(Saved data entries)
═══

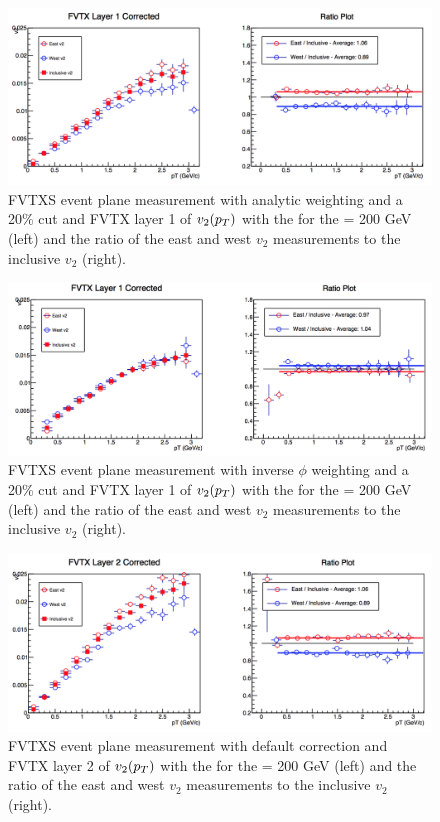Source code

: \begin{figure}[!ht]
\centering
\includegraphics[width=0.65\linewidth]{figs/fvtx_1_analytic.png}
\caption{FVTXS event plane measurement with analytic weighting and a 20\% cut and FVTX layer 1 of $v_{2}(\mbox{$p_T$})$ with the  for the \pau \sqsn = 200 GeV (left) and the ratio of the east and west $v_2$ measurements to the inclusive $v_2$ (right).}
\end{figure}

\begin{figure}[!ht]
\centering
\includegraphics[width=0.65\linewidth]{figs/fvtx_1_data_cut.png}
\caption{FVTXS event plane measurement with inverse $\phi$ weighting and a 20\% cut and FVTX layer 1 of $v_{2}(\mbox{$p_T$})$ with the  for the \pau \sqsn = 200 GeV (left) and the ratio of the east and west $v_2$ measurements to the inclusive $v_2$ (right).}
\end{figure}

\begin{figure}[!ht]
\centering
\includegraphics[width=0.65\linewidth]{figs/fvtx_2_default.png}
\caption{FVTXS event plane measurement with default correction and FVTX layer 2 of $v_{2}(\mbox{$p_T$})$ with the  for the \pau \sqsn = 200 GeV (left) and the ratio of the east and west $v_2$ measurements to the inclusive $v_2$ (right).}
\end{figure}

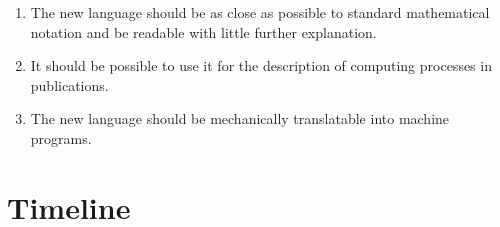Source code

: \begin{enumerate}
\item The new language should be as close as possible to standard mathematical 
      notation and be readable with little further explanation.
\item It should be possible to use it for the description of computing processes in publications.
\item The new language should be mechanically translatable into machine programs.
\end{enumerate}

\pagebreak
\section{Timeline}


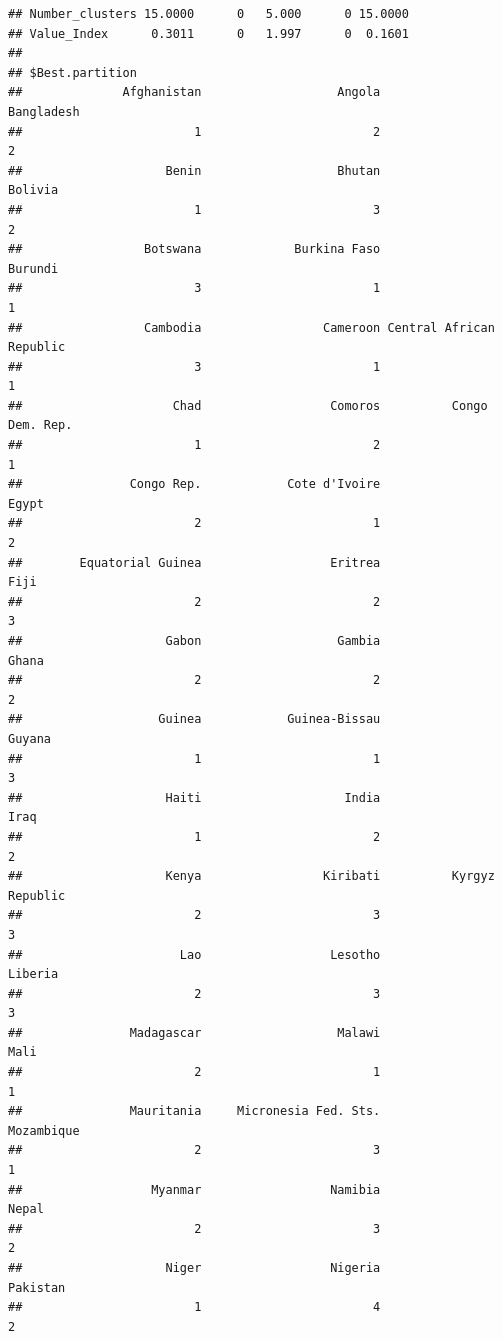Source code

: \documentclass[
]{article}
\begin{document}
\begin{verbatim}
## Number_clusters 15.0000      0   5.000      0 15.0000
## Value_Index      0.3011      0   1.997      0  0.1601
## 
## $Best.partition
##              Afghanistan                   Angola               Bangladesh 
##                        1                        2                        2 
##                    Benin                   Bhutan                  Bolivia 
##                        1                        3                        2 
##                 Botswana             Burkina Faso                  Burundi 
##                        3                        1                        1 
##                 Cambodia                 Cameroon Central African Republic 
##                        3                        1                        1 
##                     Chad                  Comoros          Congo Dem. Rep. 
##                        1                        2                        1 
##               Congo Rep.            Cote d'Ivoire                    Egypt 
##                        2                        1                        2 
##        Equatorial Guinea                  Eritrea                     Fiji 
##                        2                        2                        3 
##                    Gabon                   Gambia                    Ghana 
##                        2                        2                        2 
##                   Guinea            Guinea-Bissau                   Guyana 
##                        1                        1                        3 
##                    Haiti                    India                     Iraq 
##                        1                        2                        2 
##                    Kenya                 Kiribati          Kyrgyz Republic 
##                        2                        3                        3 
##                      Lao                  Lesotho                  Liberia 
##                        2                        3                        3 
##               Madagascar                   Malawi                     Mali 
##                        2                        1                        1 
##               Mauritania     Micronesia Fed. Sts.               Mozambique 
##                        2                        3                        1 
##                  Myanmar                  Namibia                    Nepal 
##                        2                        3                        2 
##                    Niger                  Nigeria                 Pakistan 
##                        1                        4                        2 

\end{verbatim}
\end{document}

═══

▶ **Description of the task**:
From the first line to the last, repeat the records exactly, leaving out the pictures.

▶ **Response to this exercise**:
Source code

: \begin{figure}[!ht]
\centering
\includegraphics[width=0.65\linewidth]{figs/fvtx_1_analytic.png}
\caption{FVTXS event plane measurement with analytic weighting and a 20\% cut and FVTX layer 1 of $v_{2}(\mbox{$p_T$})$ with the  for the \pau \sqsn = 200 GeV (left) and the ratio of the east and west $v_2$ measurements to the inclusive $v_2$ (right).}
\end{figure}

\begin{figure}[!ht]
\centering
\includegraphics[width=0.65\linewidth]{figs/fvtx_1_data_cut.png}
\caption{FVTXS event plane measurement with inverse $\phi$ weighting and a 20\% cut and FVTX layer 1 of $v_{2}(\mbox{$p_T$})$ with the  for the \pau \sqsn = 200 GeV (left) and the ratio of the east and west $v_2$ measurements to the inclusive $v_2$ (right).}
\end{figure}

\begin{figure}[!ht]
\centering
\includegraphics[width=0.65\linewidth]{figs/fvtx_2_default.png}
\caption{FVTXS event plane measurement with default correction and FVTX layer 2 of $v_{2}(\mbox{$p_T$})$ with the  for the \pau \sqsn = 200 GeV (left) and the ratio of the east and west $v_2$ measurements to the inclusive $v_2$ (right).}
\end{figure}

Source code

: \begin{enumerate}
\item The new language should be as close as possible to standard mathematical 
      notation and be readable with little further explanation.
\item It should be possible to use it for the description of computing processes in publications.
\item The new language should be mechanically translatable into machine programs.
\end{enumerate}

\pagebreak
\section{Timeline}


Source code

: \documentclass[
]{article}
\begin{document}
\begin{verbatim}
## Number_clusters 15.0000      0   5.000      0 15.0000
## Value_Index      0.3011      0   1.997      0  0.1601
## 
## $Best.partition
##              Afghanistan                   Angola               Bangladesh 
##                        1                        2                        2 
##                    Benin                   Bhutan                  Bolivia 
##                        1                        3                        2 
##                 Botswana             Burkina Faso                  Burundi 
##                        3                        1                        1 
##                 Cambodia                 Cameroon Central African Republic 
##                        3                        1                        1 
##                     Chad                  Comoros          Congo Dem. Rep. 
##                        1                        2                        1 
##               Congo Rep.            Cote d'Ivoire                    Egypt 
##                        2                        1                        2 
##        Equatorial Guinea                  Eritrea                     Fiji 
##                        2                        2                        3 
##                    Gabon                   Gambia                    Ghana 
##                        2                        2                        2 
##                   Guinea            Guinea-Bissau                   Guyana 
##                        1                        1                        3 
##                    Haiti                    India                     Iraq 
##                        1                        2                        2 
##                    Kenya                 Kiribati          Kyrgyz Republic 
##                        2                        3                        3 
##                      Lao                  Lesotho                  Liberia 
##                        2                        3                        3 
##               Madagascar                   Malawi                     Mali 
##                        2                        1                        1 
##               Mauritania     Micronesia Fed. Sts.               Mozambique 
##                        2                        3                        1 
##                  Myanmar                  Namibia                    Nepal 
##                        2                        3                        2 
##                    Niger                  Nigeria                 Pakistan 
##                        1                        4                        2 

\end{verbatim}
\end{document}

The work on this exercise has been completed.